Assignment>
Below is a listing. Write out exactly its lines between the one holding "4. **Interface:** HDDs" and the one holding "## Solid State Drive (SSD)", inclusive.

*** Opening Input data ***

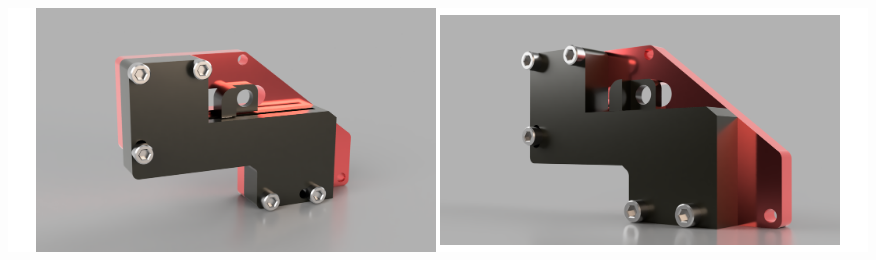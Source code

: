 <p class="Double Image Render" align="center">
  <img align="center" src="./src/images/Renders/Render1.png" width="400">
  <img align="center" src="./src/images/Renders/Render2.png" width="400">
</p>
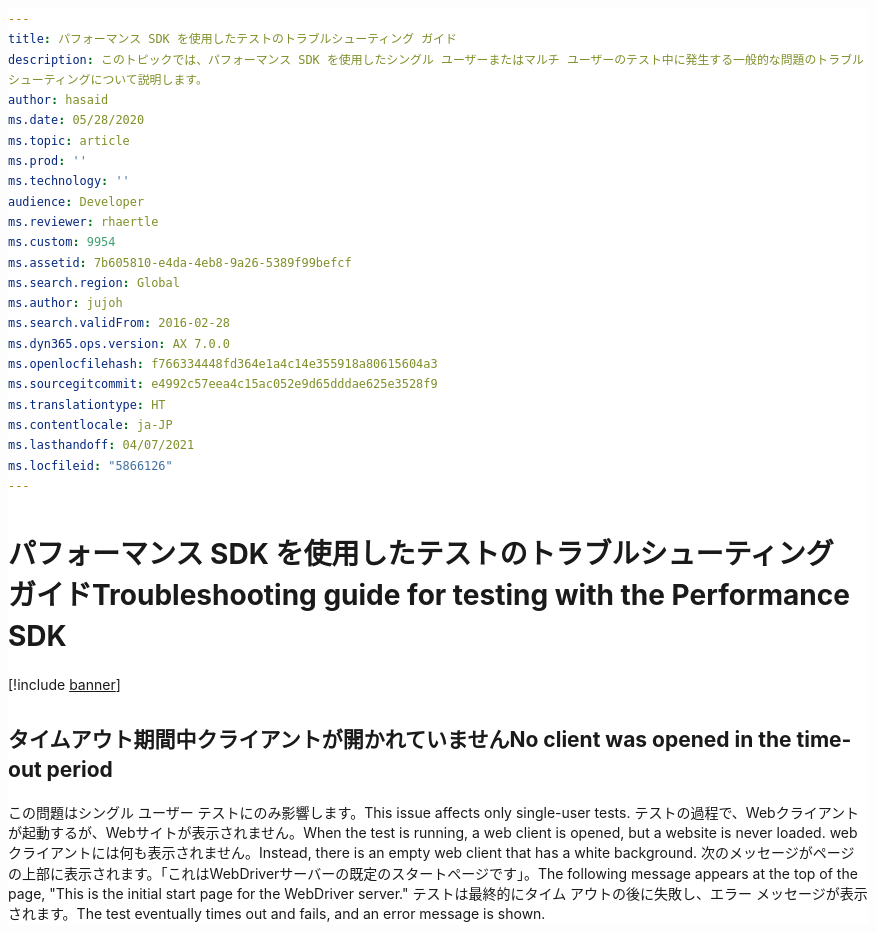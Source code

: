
```yaml
---
title: パフォーマンス SDK を使用したテストのトラブルシューティング ガイド
description: このトピックでは、パフォーマンス SDK を使用したシングル ユーザーまたはマルチ ユーザーのテスト中に発生する一般的な問題のトラブルシューティングについて説明します。
author: hasaid
ms.date: 05/28/2020
ms.topic: article
ms.prod: ''
ms.technology: ''
audience: Developer
ms.reviewer: rhaertle
ms.custom: 9954
ms.assetid: 7b605810-e4da-4eb8-9a26-5389f99befcf
ms.search.region: Global
ms.author: jujoh
ms.search.validFrom: 2016-02-28
ms.dyn365.ops.version: AX 7.0.0
ms.openlocfilehash: f766334448fd364e1a4c14e355918a80615604a3
ms.sourcegitcommit: e4992c57eea4c15ac052e9d65dddae625e3528f9
ms.translationtype: HT
ms.contentlocale: ja-JP
ms.lasthandoff: 04/07/2021
ms.locfileid: "5866126"
---
```

# <a name="troubleshooting-guide-for-testing-with-the-performance-sdk"></a><span data-ttu-id="0a504-103">パフォーマンス SDK を使用したテストのトラブルシューティング ガイド</span><span class="sxs-lookup"><span data-stu-id="0a504-103">Troubleshooting guide for testing with the Performance SDK</span></span>

[!include [banner](../includes/banner.md)]

## <a name="no-client-was-opened-in-the-time-out-period"></a><span data-ttu-id="0a504-104">タイムアウト期間中クライアントが開かれていません</span><span class="sxs-lookup"><span data-stu-id="0a504-104">No client was opened in the time-out period</span></span>

<span data-ttu-id="0a504-105">この問題はシングル ユーザー テストにのみ影響します。</span><span class="sxs-lookup"><span data-stu-id="0a504-105">This issue affects only single-user tests.</span></span> <span data-ttu-id="0a504-106">テストの過程で、Webクライアントが起動するが、Webサイトが表示されません。</span><span class="sxs-lookup"><span data-stu-id="0a504-106">When the test is running, a web client is opened, but a website is never loaded.</span></span> <span data-ttu-id="0a504-107">webクライアントには何も表示されません。</span><span class="sxs-lookup"><span data-stu-id="0a504-107">Instead, there is an empty web client that has a white background.</span></span> <span data-ttu-id="0a504-108">次のメッセージがページの上部に表示されます。「これはWebDriverサーバーの既定のスタートページです」。</span><span class="sxs-lookup"><span data-stu-id="0a504-108">The following message appears at the top of the page, "This is the initial start page for the WebDriver server."</span></span> <span data-ttu-id="0a504-109">テストは最終的にタイム アウトの後に失敗し、エラー メッセージが表示されます。</span><span class="sxs-lookup"><span data-stu-id="0a504-109">The test eventually times out and fails, and an error message is shown.</span></span>
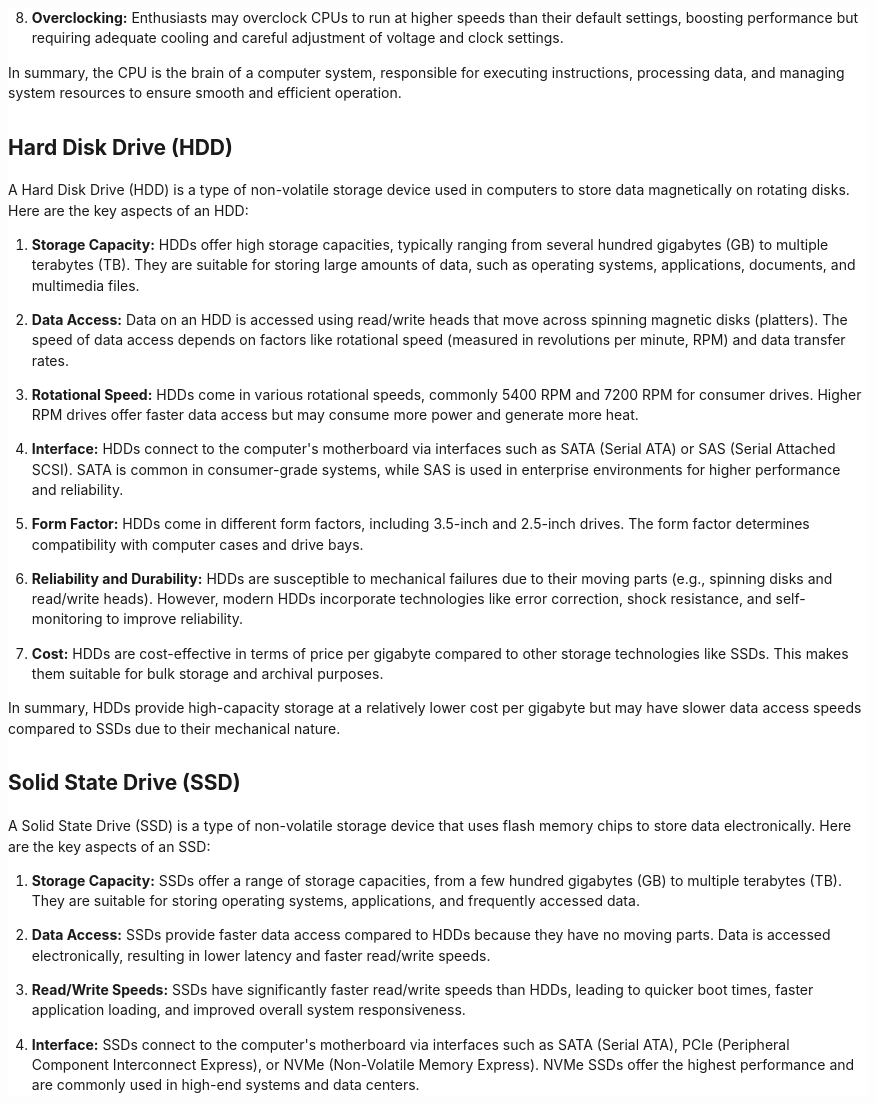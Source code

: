 8. **Overclocking:** Enthusiasts may overclock CPUs to run at higher speeds than their default settings, boosting performance but requiring adequate cooling and careful adjustment of voltage and clock settings.

In summary, the CPU is the brain of a computer system, responsible for executing instructions, processing data, and managing system resources to ensure smooth and efficient operation.

## Hard Disk Drive (HDD)

A Hard Disk Drive (HDD) is a type of non-volatile storage device used in computers to store data magnetically on rotating disks. Here are the key aspects of an HDD:

1. **Storage Capacity:** HDDs offer high storage capacities, typically ranging from several hundred gigabytes (GB) to multiple terabytes (TB). They are suitable for storing large amounts of data, such as operating systems, applications, documents, and multimedia files.

2. **Data Access:** Data on an HDD is accessed using read/write heads that move across spinning magnetic disks (platters). The speed of data access depends on factors like rotational speed (measured in revolutions per minute, RPM) and data transfer rates.

3. **Rotational Speed:** HDDs come in various rotational speeds, commonly 5400 RPM and 7200 RPM for consumer drives. Higher RPM drives offer faster data access but may consume more power and generate more heat.

4. **Interface:** HDDs connect to the computer's motherboard via interfaces such as SATA (Serial ATA) or SAS (Serial Attached SCSI). SATA is common in consumer-grade systems, while SAS is used in enterprise environments for higher performance and reliability.

5. **Form Factor:** HDDs come in different form factors, including 3.5-inch and 2.5-inch drives. The form factor determines compatibility with computer cases and drive bays.

6. **Reliability and Durability:** HDDs are susceptible to mechanical failures due to their moving parts (e.g., spinning disks and read/write heads). However, modern HDDs incorporate technologies like error correction, shock resistance, and self-monitoring to improve reliability.

7. **Cost:** HDDs are cost-effective in terms of price per gigabyte compared to other storage technologies like SSDs. This makes them suitable for bulk storage and archival purposes.

In summary, HDDs provide high-capacity storage at a relatively lower cost per gigabyte but may have slower data access speeds compared to SSDs due to their mechanical nature.

## Solid State Drive (SSD)

A Solid State Drive (SSD) is a type of non-volatile storage device that uses flash memory chips to store data electronically. Here are the key aspects of an SSD:

1. **Storage Capacity:** SSDs offer a range of storage capacities, from a few hundred gigabytes (GB) to multiple terabytes (TB). They are suitable for storing operating systems, applications, and frequently accessed data.

2. **Data Access:** SSDs provide faster data access compared to HDDs because they have no moving parts. Data is accessed electronically, resulting in lower latency and faster read/write speeds.

3. **Read/Write Speeds:** SSDs have significantly faster read/write speeds than HDDs, leading to quicker boot times, faster application loading, and improved overall system responsiveness.

4. **Interface:** SSDs connect to the computer's motherboard via interfaces such as SATA (Serial ATA), PCIe (Peripheral Component Interconnect Express), or NVMe (Non-Volatile Memory Express). NVMe SSDs offer the highest performance and are commonly used in high-end systems and data centers.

*** Closing Input data ***

Exercise output>
4. **Interface:** HDDs connect to the computer's motherboard via interfaces such as SATA (Serial ATA) or SAS (Serial Attached SCSI). SATA is common in consumer-grade systems, while SAS is used in enterprise environments for higher performance and reliability.

5. **Form Factor:** HDDs come in different form factors, including 3.5-inch and 2.5-inch drives. The form factor determines compatibility with computer cases and drive bays.

6. **Reliability and Durability:** HDDs are susceptible to mechanical failures due to their moving parts (e.g., spinning disks and read/write heads). However, modern HDDs incorporate technologies like error correction, shock resistance, and self-monitoring to improve reliability.

7. **Cost:** HDDs are cost-effective in terms of price per gigabyte compared to other storage technologies like SSDs. This makes them suitable for bulk storage and archival purposes.

In summary, HDDs provide high-capacity storage at a relatively lower cost per gigabyte but may have slower data access speeds compared to SSDs due to their mechanical nature.

## Solid State Drive (SSD)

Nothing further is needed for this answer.